Recorded data:
▶

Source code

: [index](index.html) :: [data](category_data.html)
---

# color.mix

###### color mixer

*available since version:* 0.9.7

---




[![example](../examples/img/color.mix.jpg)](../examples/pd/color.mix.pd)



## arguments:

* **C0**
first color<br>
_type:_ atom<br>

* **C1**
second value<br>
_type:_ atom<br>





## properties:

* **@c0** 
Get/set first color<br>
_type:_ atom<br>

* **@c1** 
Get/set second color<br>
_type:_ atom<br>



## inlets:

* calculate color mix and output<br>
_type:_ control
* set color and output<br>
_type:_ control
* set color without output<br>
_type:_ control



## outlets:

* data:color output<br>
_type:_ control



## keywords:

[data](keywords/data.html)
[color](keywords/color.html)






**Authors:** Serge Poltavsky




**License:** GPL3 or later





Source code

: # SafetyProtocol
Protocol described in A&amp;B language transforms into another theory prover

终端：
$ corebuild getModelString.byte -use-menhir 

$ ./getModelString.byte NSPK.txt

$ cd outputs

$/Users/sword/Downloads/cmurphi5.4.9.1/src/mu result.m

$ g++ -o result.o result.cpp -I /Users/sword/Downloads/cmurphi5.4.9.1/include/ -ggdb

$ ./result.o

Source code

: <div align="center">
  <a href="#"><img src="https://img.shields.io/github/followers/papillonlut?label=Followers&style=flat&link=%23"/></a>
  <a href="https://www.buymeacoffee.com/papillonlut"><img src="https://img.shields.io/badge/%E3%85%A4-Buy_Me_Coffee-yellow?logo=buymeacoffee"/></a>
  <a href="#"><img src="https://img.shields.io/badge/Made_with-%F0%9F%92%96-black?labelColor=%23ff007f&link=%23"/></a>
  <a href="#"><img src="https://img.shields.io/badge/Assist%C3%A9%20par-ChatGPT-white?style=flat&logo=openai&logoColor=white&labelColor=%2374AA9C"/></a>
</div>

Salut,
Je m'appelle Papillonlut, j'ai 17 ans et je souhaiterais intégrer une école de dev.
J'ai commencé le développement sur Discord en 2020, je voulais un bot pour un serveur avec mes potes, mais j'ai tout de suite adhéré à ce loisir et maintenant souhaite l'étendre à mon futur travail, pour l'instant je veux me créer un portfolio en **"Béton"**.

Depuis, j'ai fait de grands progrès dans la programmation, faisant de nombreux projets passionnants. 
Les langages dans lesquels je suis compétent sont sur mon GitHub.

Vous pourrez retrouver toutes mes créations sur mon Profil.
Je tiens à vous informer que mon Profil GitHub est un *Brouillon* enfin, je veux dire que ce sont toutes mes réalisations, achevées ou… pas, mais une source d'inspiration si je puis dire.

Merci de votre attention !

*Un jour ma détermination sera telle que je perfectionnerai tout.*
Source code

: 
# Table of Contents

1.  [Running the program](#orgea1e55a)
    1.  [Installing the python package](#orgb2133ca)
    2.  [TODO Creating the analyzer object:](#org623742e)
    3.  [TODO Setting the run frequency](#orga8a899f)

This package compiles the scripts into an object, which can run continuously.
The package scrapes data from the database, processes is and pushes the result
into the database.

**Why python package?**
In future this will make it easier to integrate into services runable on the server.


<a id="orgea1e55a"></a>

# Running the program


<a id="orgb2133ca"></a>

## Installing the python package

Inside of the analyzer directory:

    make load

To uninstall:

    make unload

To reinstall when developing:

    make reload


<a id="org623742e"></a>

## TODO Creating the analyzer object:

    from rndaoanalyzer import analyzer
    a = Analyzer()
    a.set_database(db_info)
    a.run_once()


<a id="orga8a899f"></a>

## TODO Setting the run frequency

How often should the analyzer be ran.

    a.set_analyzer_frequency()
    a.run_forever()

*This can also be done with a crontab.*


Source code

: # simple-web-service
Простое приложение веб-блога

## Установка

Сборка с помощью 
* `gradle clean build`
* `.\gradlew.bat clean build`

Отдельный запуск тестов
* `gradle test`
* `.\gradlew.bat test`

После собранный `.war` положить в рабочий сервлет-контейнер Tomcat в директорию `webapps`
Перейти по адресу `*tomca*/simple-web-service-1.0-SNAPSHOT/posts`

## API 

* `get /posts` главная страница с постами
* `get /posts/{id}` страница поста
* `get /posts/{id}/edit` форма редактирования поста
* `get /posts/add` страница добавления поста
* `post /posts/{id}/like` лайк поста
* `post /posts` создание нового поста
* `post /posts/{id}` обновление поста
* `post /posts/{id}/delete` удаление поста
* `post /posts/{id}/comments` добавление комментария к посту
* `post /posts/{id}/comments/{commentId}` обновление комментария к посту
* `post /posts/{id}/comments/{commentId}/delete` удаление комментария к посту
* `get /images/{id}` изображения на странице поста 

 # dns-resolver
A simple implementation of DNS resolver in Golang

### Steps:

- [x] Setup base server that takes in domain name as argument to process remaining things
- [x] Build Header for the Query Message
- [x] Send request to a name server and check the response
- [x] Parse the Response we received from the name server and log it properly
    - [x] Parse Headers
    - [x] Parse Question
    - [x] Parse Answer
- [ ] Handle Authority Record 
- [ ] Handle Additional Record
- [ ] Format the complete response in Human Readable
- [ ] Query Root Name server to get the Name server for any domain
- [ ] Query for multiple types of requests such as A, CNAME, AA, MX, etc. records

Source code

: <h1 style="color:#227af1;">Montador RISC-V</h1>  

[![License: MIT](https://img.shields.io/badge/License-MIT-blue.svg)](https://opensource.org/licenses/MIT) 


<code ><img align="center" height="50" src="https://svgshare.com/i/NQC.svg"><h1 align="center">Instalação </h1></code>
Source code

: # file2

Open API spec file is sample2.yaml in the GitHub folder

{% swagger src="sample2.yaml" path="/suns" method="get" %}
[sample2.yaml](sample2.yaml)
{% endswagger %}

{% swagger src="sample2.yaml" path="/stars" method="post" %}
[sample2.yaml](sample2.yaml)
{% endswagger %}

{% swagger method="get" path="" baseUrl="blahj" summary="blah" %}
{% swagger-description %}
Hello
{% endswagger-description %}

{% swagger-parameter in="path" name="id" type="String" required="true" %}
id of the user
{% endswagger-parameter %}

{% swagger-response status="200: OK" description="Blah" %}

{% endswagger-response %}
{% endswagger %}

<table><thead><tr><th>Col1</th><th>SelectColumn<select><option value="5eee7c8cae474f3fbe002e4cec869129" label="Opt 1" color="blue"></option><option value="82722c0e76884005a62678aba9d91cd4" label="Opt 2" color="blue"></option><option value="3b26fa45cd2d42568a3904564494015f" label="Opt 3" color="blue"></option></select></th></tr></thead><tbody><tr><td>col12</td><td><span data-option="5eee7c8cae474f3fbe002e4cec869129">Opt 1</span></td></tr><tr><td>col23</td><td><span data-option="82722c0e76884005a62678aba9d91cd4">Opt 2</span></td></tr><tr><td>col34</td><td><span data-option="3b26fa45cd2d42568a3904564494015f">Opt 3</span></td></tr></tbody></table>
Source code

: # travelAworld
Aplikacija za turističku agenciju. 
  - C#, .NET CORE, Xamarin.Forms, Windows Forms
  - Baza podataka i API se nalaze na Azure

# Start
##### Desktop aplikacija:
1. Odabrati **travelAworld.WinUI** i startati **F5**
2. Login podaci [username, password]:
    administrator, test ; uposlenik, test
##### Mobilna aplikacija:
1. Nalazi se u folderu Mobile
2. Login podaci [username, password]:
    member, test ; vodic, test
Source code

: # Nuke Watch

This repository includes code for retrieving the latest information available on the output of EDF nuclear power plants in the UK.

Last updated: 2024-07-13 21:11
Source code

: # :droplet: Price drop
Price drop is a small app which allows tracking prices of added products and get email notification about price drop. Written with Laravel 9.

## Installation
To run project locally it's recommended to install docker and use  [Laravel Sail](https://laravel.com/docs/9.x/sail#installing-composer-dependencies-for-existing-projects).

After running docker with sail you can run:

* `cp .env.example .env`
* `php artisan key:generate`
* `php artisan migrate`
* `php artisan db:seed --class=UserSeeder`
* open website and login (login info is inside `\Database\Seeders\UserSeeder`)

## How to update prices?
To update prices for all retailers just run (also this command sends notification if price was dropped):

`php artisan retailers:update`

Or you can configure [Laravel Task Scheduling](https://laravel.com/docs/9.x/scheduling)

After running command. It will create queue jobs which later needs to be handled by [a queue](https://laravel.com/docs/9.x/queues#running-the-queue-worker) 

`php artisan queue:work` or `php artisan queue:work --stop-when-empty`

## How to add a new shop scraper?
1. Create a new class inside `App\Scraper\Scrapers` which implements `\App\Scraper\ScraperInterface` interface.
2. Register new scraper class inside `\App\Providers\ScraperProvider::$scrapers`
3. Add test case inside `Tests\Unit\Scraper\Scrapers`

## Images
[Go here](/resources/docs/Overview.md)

◀

Once the line with "since version:* 0.9.7" is found in the records above, print exactly that line and every line after it through the line with "corebuild getModelString.byte -use-menhir".

ANSWER BOX -
*available since version:* 0.9.7

---




[![example](../examples/img/color.mix.jpg)](../examples/pd/color.mix.pd)



## arguments:

* **C0**
first color<br>
_type:_ atom<br>

* **C1**
second value<br>
_type:_ atom<br>





## properties:

* **@c0** 
Get/set first color<br>
_type:_ atom<br>

* **@c1** 
Get/set second color<br>
_type:_ atom<br>



## inlets:

* calculate color mix and output<br>
_type:_ control
* set color and output<br>
_type:_ control
* set color without output<br>
_type:_ control



## outlets:

* data:color output<br>
_type:_ control



## keywords:

[data](keywords/data.html)
[color](keywords/color.html)






**Authors:** Serge Poltavsky




**License:** GPL3 or later





Source code

: # SafetyProtocol
Protocol described in A&amp;B language transforms into another theory prover

终端：
$ corebuild getModelString.byte -use-menhir 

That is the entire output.